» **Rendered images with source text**
____________________
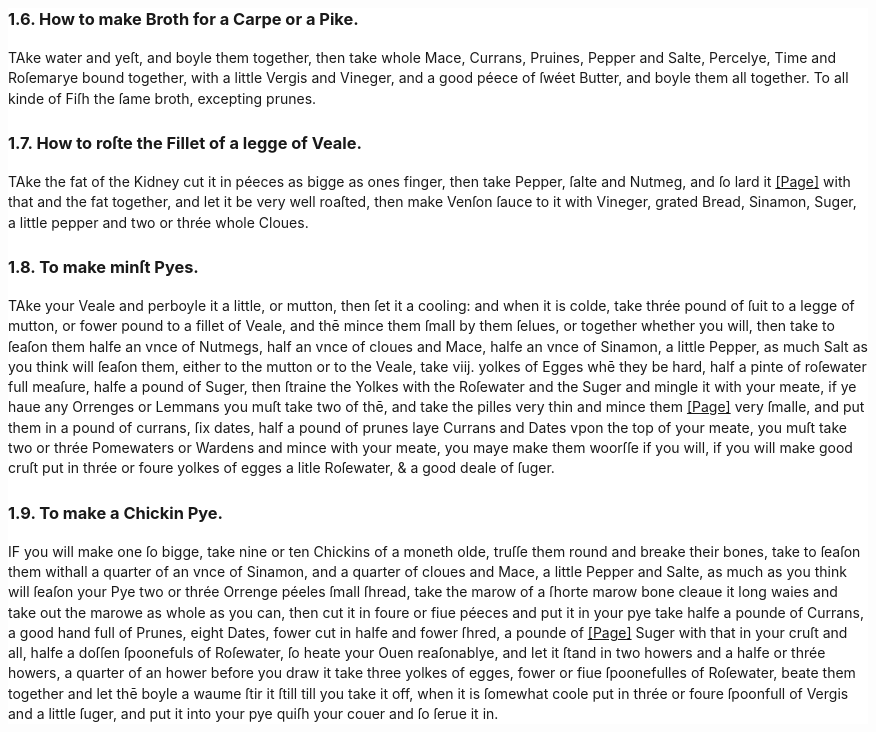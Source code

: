 ### 1.6. How to make Broth for a Carpe or a Pike.

TAke water and yeſt, and boyle them together, then take whole Mace, Currans,
Pruines, Pepper and Salte, Percelye, Time and Roſemarye bound together, with a
little Vergis and Vine­ger, and a good péece of ſwéet Butter, and boyle them
all together. To all kinde of Fiſh the ſame broth, excepting prunes.

### 1.7. How to roſte the Fillet of a legge of Veale.

TAke the fat of the Kidney cut it in pée­ces as bigge as ones finger, then
take Pepper, ſalte and Nutmeg, and ſo lard it
[[Page]](http://eebo.chadwyck.com/downloadtiff?vid=9069&page=5) with that and
the fat together, and let it be very well roaſted, then make Venſon ſauce to
it with Vineger, grated Bread, Sinamon, Suger, a little pepper and two or
thrée whole Cloues.

### 1.8. To make minſt Pyes.

TAke your Veale and perboyle it a lit­tle, or mutton, then ſet it a cooling:
and when it is colde, take thrée pound of ſuit to a legge of mutton, or fower
pound to a fillet of Veale, and thē mince them ſmall by them ſelues, or
together whether you will, then take to ſeaſon them halfe an vnce of Nutmegs,
half an vnce of cloues and Mace, halfe an vnce of Sinamon, a little Pepper, as
much Salt as you think will ſeaſon them, either to the mutton or to the Veale,
take viij. yolkes of Egges whē they be hard, half a pinte of roſewa­ter full
meaſure, halfe a pound of Suger, then ſtraine the Yolkes with the Roſe­water
and the Suger and mingle it with your meate, if ye haue any Orrenges or
Lemmans you muſt take two of thē, and take the pilles very thin and mince
them [[Page]](http://eebo.chadwyck.com/downloadtiff?vid=9069&page=6) very
ſmalle, and put them in a pound of currans, ſix dates, half a pound of prunes
laye Currans and Dates vpon the top of your meate, you muſt take two or thrée
Pomewaters or Wardens and mince with your meate, you maye make them woorſſe if
you will, if you will make good cruſt put in thrée or foure yolkes of egges a
litle Roſewater, & a good deale of ſuger.

### 1.9. To make a Chickin Pye.

IF you will make one ſo bigge, take nine or ten Chickins of a moneth olde,
truſſe them round and breake their bones, take to ſeaſon them withall a
quarter of an vnce of Sinamon, and a quarter of cloues and Mace, a little
Pepper and Salte, as much as you think will ſeaſon your Pye two or thrée
Orrenge péeles ſmall ſhread, take the marow of a ſhorte marow bone cleaue it
long waies and take out the marowe as whole as you can, then cut it in foure
or fiue péeces and put it in your pye take halfe a pounde of Currans, a good
hand full of Prunes, eight Dates, fower cut in halfe and fower ſhred, a pounde
of [[Page]](http://eebo.chadwyck.com/downloadtiff?vid=9069&page=6) Suger with
that in your cruſt and all, halfe a doſſen ſpoonefuls of Roſewater, ſo heate
your Ouen reaſonablye, and let it ſtand in two howers and a halfe or thrée
howers, a quarter of an hower before you draw it take three yolkes of egges,
fower or fiue ſpoonefulles of Roſewater, beate them together and let thē
boyle a waume ſtir it ſtill till you take it off, when it is ſomewhat coole
put in thrée or foure ſpoonfull of Vergis and a little ſuger, and put it into
your pye quiſh your couer and ſo ſerue it in.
____________________
» **TASK STATEMENT**
What do the lines above say from the one containing "TAke your Veale" down to the one containing "hand full of"? Return them exactly, both end lines included, and only them.

» **YOUR RESPONSE**
TAke your Veale and perboyle it a lit­tle, or mutton, then ſet it a cooling:
and when it is colde, take thrée pound of ſuit to a legge of mutton, or fower
pound to a fillet of Veale, and thē mince them ſmall by them ſelues, or
together whether you will, then take to ſeaſon them halfe an vnce of Nutmegs,
half an vnce of cloues and Mace, halfe an vnce of Sinamon, a little Pepper, as
much Salt as you think will ſeaſon them, either to the mutton or to the Veale,
take viij. yolkes of Egges whē they be hard, half a pinte of roſewa­ter full
meaſure, halfe a pound of Suger, then ſtraine the Yolkes with the Roſe­water
and the Suger and mingle it with your meate, if ye haue any Orrenges or
Lemmans you muſt take two of thē, and take the pilles very thin and mince
them [[Page]](http://eebo.chadwyck.com/downloadtiff?vid=9069&page=6) very
ſmalle, and put them in a pound of currans, ſix dates, half a pound of prunes
laye Currans and Dates vpon the top of your meate, you muſt take two or thrée
Pomewaters or Wardens and mince with your meate, you maye make them woorſſe if
you will, if you will make good cruſt put in thrée or foure yolkes of egges a
litle Roſewater, & a good deale of ſuger.

### 1.9. To make a Chickin Pye.

IF you will make one ſo bigge, take nine or ten Chickins of a moneth olde,
truſſe them round and breake their bones, take to ſeaſon them withall a
quarter of an vnce of Sinamon, and a quarter of cloues and Mace, a little
Pepper and Salte, as much as you think will ſeaſon your Pye two or thrée
Orrenge péeles ſmall ſhread, take the marow of a ſhorte marow bone cleaue it
long waies and take out the marowe as whole as you can, then cut it in foure
or fiue péeces and put it in your pye take halfe a pounde of Currans, a good
hand full of Prunes, eight Dates, fower cut in halfe and fower ſhred, a pounde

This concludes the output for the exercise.